Designing, implementing, testing, maintaining, and optimizing our data storage infrastructure and services, utilizing an Infrastructure as Code approach across both on-premises and public cloud environments.
Driving innovation across all storage tiers within our AI/HPC infrastructure, ensuring we deliver a scalable and effective data platform to support our mission.
Developing scripts and workflows to automate and verify storage infrastructure provisioning and dynamic reconfiguration, enhancing support for our AI/HPC storage environments.
Conducting performance analysis, benchmarking, troubleshooting and fine-tuning of our data storage systems and services, while efficiently managing user tickets.

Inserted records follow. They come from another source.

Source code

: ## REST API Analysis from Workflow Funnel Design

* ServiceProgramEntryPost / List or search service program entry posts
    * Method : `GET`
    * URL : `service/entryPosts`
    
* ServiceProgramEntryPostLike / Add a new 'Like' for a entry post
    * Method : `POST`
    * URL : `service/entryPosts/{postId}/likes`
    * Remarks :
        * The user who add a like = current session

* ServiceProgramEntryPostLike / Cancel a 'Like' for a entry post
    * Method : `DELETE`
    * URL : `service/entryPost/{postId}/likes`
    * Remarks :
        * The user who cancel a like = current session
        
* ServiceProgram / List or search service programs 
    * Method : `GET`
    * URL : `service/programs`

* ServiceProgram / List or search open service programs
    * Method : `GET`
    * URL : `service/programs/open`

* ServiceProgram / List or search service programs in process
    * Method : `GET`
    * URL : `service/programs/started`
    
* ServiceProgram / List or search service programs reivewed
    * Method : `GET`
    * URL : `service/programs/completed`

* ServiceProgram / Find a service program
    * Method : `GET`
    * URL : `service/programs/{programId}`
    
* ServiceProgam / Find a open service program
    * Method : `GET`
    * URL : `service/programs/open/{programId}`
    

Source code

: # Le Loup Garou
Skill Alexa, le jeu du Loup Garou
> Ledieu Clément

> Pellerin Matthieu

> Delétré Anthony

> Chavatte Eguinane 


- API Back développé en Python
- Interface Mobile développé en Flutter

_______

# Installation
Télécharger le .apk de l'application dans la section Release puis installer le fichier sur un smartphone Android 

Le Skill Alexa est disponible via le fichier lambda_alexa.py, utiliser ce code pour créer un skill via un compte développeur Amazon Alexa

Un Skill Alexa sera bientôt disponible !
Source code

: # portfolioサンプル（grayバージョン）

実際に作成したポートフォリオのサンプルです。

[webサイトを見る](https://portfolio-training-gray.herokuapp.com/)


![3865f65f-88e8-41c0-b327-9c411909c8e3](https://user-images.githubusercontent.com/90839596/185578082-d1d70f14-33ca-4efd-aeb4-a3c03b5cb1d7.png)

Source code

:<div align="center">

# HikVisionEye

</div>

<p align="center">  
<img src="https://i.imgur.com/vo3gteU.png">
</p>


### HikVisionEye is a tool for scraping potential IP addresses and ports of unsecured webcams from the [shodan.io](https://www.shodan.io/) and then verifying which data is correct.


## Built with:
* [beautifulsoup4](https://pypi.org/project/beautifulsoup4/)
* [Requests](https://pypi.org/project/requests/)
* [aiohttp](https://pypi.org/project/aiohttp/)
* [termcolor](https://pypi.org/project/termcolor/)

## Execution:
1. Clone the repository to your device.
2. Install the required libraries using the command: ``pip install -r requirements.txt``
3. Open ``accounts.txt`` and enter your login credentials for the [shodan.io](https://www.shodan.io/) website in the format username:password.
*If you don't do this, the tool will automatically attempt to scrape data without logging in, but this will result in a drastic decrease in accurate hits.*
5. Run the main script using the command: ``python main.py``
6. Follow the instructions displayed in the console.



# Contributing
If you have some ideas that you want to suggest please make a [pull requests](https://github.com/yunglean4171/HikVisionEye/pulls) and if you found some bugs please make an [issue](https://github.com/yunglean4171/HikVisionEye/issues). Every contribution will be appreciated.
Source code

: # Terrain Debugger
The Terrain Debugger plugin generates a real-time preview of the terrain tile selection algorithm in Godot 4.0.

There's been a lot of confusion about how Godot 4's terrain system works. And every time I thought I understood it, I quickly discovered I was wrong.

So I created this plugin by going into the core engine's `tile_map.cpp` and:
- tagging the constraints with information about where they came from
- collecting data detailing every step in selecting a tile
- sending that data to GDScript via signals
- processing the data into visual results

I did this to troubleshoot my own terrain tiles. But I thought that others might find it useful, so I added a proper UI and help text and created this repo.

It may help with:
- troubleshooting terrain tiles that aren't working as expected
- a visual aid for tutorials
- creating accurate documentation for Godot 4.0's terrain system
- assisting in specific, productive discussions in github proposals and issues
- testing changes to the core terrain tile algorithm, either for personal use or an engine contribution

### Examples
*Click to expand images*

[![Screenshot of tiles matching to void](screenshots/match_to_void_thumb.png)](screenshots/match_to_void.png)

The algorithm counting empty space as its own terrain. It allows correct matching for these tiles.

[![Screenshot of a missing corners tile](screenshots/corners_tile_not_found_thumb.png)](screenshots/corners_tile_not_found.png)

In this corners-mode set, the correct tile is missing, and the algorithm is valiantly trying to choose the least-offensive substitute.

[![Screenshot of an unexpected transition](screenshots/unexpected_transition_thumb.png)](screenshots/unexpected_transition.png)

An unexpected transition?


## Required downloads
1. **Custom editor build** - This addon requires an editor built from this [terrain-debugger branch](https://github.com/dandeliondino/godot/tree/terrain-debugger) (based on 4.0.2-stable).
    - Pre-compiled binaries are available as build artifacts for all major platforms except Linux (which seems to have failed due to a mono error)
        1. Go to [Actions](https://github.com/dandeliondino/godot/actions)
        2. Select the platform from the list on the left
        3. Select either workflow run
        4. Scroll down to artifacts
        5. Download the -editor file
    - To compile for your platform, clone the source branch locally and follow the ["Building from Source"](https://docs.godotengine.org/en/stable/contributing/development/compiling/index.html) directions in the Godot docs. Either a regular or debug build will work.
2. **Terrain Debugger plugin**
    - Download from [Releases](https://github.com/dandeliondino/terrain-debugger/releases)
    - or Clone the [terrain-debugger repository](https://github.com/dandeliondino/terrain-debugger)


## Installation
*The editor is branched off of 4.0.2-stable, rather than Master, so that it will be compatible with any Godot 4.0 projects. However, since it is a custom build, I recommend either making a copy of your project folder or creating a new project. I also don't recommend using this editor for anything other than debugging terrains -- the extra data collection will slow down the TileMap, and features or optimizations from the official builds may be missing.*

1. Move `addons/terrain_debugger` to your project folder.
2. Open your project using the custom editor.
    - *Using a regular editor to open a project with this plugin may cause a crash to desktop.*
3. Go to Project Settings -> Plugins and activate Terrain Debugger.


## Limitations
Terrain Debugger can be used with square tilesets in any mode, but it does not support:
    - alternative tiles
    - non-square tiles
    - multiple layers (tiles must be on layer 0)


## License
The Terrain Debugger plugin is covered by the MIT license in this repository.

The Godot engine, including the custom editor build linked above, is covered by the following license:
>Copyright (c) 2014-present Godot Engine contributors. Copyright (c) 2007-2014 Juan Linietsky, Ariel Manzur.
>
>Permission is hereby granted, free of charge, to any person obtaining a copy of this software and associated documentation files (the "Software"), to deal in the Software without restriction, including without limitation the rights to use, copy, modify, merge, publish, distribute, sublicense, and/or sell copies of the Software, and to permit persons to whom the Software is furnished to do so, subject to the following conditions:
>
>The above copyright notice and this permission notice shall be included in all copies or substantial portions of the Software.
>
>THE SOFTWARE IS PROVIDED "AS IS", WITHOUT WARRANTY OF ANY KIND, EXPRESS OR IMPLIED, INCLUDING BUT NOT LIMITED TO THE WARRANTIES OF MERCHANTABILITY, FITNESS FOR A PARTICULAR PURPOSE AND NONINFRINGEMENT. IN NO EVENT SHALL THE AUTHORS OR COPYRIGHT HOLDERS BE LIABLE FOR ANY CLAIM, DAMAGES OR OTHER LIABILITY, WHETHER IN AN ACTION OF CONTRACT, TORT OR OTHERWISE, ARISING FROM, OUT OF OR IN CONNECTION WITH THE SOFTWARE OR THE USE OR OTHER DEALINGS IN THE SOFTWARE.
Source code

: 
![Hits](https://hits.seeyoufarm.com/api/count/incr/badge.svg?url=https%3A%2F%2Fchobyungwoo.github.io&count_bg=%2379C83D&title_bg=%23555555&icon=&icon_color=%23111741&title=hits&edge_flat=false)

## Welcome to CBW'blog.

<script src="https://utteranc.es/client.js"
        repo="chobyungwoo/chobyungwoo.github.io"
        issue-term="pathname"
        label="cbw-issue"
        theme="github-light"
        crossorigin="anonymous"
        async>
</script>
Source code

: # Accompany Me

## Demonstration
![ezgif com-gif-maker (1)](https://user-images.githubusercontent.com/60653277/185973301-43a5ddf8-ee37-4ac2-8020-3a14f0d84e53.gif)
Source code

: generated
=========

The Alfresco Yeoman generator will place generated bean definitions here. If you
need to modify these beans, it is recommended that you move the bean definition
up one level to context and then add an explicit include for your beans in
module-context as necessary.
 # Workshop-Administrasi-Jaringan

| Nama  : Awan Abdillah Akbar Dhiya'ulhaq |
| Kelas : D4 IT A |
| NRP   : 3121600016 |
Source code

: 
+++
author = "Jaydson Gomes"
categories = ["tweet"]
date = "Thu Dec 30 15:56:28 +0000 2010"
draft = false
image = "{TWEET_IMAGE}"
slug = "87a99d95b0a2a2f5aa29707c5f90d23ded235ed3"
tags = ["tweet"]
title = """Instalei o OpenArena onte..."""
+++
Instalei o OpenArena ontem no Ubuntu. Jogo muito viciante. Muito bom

Researching, deploying, and optimizing accessibility, performance, security, and data lifecycle management policies.
Regular assessments of our storage platforms’ health and operational performance against established metrics, with a focus on meeting and exceeding operational service level objectives.
Leading in technical communication and customer collaboration to ensure high levels of customer satisfaction.

Preferred Qualifications

GPFS AFM (Active File Management) experience is a big plus.
Knowledge of CI/CD, GitOps, and Infrastructure as Code (IaC) is nice to have but can be learned on the job.
Some exposure to software-defined infrastructure and cloud storage solutions (GCP, On-Prem) is a plus.
Bonus: Experience with Slurm and Kubernetes for job scheduling and containerized workloads (e.g., Apptainer, Docker).